Now, the remaining documentation is at https://spark.apache.org/docs/latest/spark-standalone.html

Note that Apache Spark developers have given awesome set of scripts already

sbin/start-master.sh - Starts a master instance on the machine the script is executed on.
sbin/start-slaves.sh - Starts a slave instance on each machine specified in the conf/slaves file.
sbin/start-slave.sh - Starts a slave instance on the machine the script is executed on.
sbin/start-all.sh - Starts both a master and a number of slaves as described above.
sbin/stop-master.sh - Stops the master that was started via the sbin/start-master.sh script.
sbin/stop-slaves.sh - Stops all slave instances on the machines specified in the conf/slaves file.
sbin/stop-all.sh - Stops both the master and the slaves as described above.

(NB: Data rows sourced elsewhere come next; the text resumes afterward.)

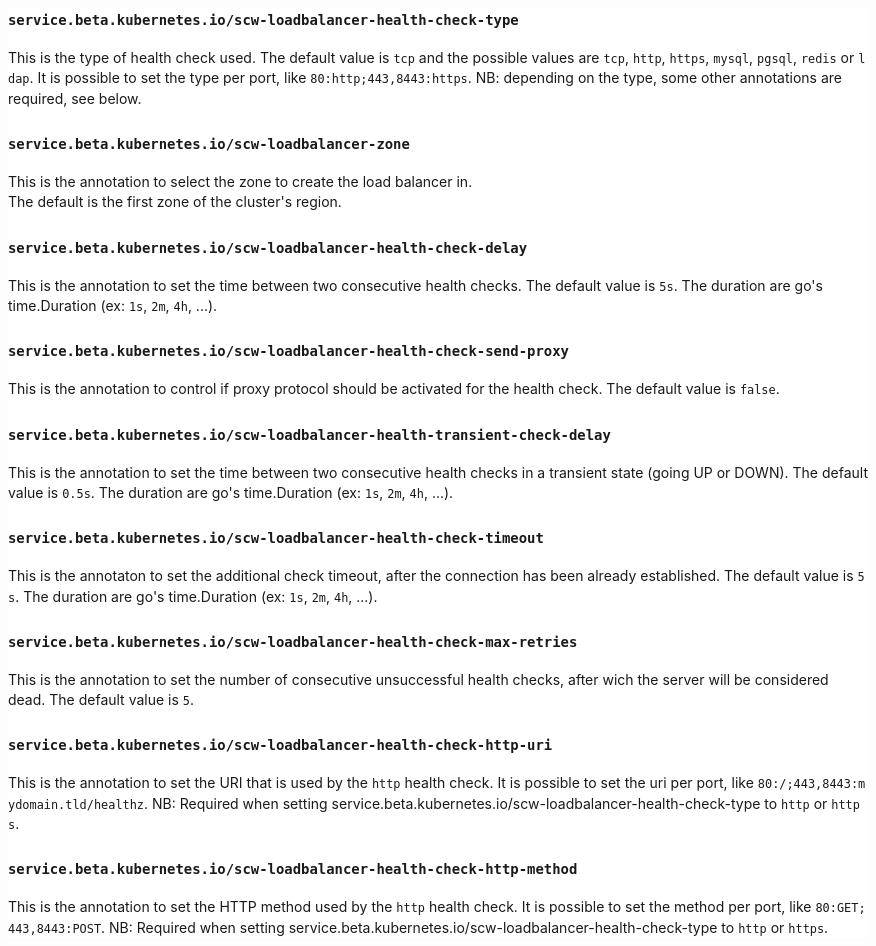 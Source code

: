 ### `service.beta.kubernetes.io/scw-loadbalancer-health-check-type`
This is the type of health check used.
The default value is `tcp` and the possible values are `tcp`, `http`, `https`, `mysql`, `pgsql`, `redis` or `ldap`.
It is possible to set the type per port, like `80:http;443,8443:https`.
NB: depending on the type, some other annotations are required, see below.

### `service.beta.kubernetes.io/scw-loadbalancer-zone`
This is the annotation to select the zone to create the load balancer in.  
The default is the first zone of the cluster's region.

### `service.beta.kubernetes.io/scw-loadbalancer-health-check-delay`
This is the annotation to set the time between two consecutive health checks.
The default value is `5s`. The duration are go's time.Duration (ex: `1s`, `2m`, `4h`, ...).

### `service.beta.kubernetes.io/scw-loadbalancer-health-check-send-proxy`
This is the annotation to control if proxy protocol should be activated for the health check.
The default value is `false`.

### `service.beta.kubernetes.io/scw-loadbalancer-health-transient-check-delay`
This is the annotation to set the time between two consecutive health checks in a transient state (going UP or DOWN).
The default value is `0.5s`. The duration are go's time.Duration (ex: `1s`, `2m`, `4h`, ...).

### `service.beta.kubernetes.io/scw-loadbalancer-health-check-timeout`
This is the annotaton to set the additional check timeout, after the connection has been already established.
The default value is `5s`. The duration are go's time.Duration (ex: `1s`, `2m`, `4h`, ...).

### `service.beta.kubernetes.io/scw-loadbalancer-health-check-max-retries`
This is the annotation to set the number of consecutive unsuccessful health checks, after wich the server will be considered dead.
The default value is `5`.

### `service.beta.kubernetes.io/scw-loadbalancer-health-check-http-uri`
This is the annotation to set the URI that is used by the `http` health check.
It is possible to set the uri per port, like `80:/;443,8443:mydomain.tld/healthz`.
NB: Required when setting service.beta.kubernetes.io/scw-loadbalancer-health-check-type to `http` or `https`.

### `service.beta.kubernetes.io/scw-loadbalancer-health-check-http-method`
This is the annotation to set the HTTP method used by the `http` health check.
It is possible to set the method per port, like `80:GET;443,8443:POST`.
NB: Required when setting service.beta.kubernetes.io/scw-loadbalancer-health-check-type to `http` or `https`.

So, sbin/start-all.sh and sbin/stop-all.sh should take care of starting and stopping, except we have to specify worker nodes to it.

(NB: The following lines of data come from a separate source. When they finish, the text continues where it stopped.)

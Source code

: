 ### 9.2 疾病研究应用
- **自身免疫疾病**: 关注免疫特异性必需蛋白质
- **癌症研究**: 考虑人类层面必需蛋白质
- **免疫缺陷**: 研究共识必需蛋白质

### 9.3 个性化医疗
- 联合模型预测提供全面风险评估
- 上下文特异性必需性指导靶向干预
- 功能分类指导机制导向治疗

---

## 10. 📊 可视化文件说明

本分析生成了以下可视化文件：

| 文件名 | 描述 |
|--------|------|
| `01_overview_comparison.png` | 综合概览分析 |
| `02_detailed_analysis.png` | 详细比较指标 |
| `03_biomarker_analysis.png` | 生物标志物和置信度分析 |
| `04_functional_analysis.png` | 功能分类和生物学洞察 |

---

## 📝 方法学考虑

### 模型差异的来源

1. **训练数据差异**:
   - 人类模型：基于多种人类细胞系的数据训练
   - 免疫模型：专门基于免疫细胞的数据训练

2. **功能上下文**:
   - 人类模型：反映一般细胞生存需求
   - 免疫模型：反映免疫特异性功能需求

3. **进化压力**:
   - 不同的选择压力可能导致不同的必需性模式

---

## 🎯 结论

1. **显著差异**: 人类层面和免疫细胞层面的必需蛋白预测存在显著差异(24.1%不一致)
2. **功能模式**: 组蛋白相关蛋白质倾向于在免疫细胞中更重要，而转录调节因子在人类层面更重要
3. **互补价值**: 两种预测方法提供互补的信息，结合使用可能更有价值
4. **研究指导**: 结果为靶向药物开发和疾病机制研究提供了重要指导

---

Digging inside the scripts I found that, if we set SPARK_SLAVES variable to point to a plain text file with list of hosts, one host per line, the rest will work as expected

To start

$ scontrol show hostnames > hostnames.txt
$ export SPARK_SLAVES=$(realpath hostnames.txt)
$SPARK_HOME/sbin/start-all.sh

To stop

$SPARK_HOME/sbin/stop-all.sh

If there are any issues, check out $SPARK_HOME/logs for logs.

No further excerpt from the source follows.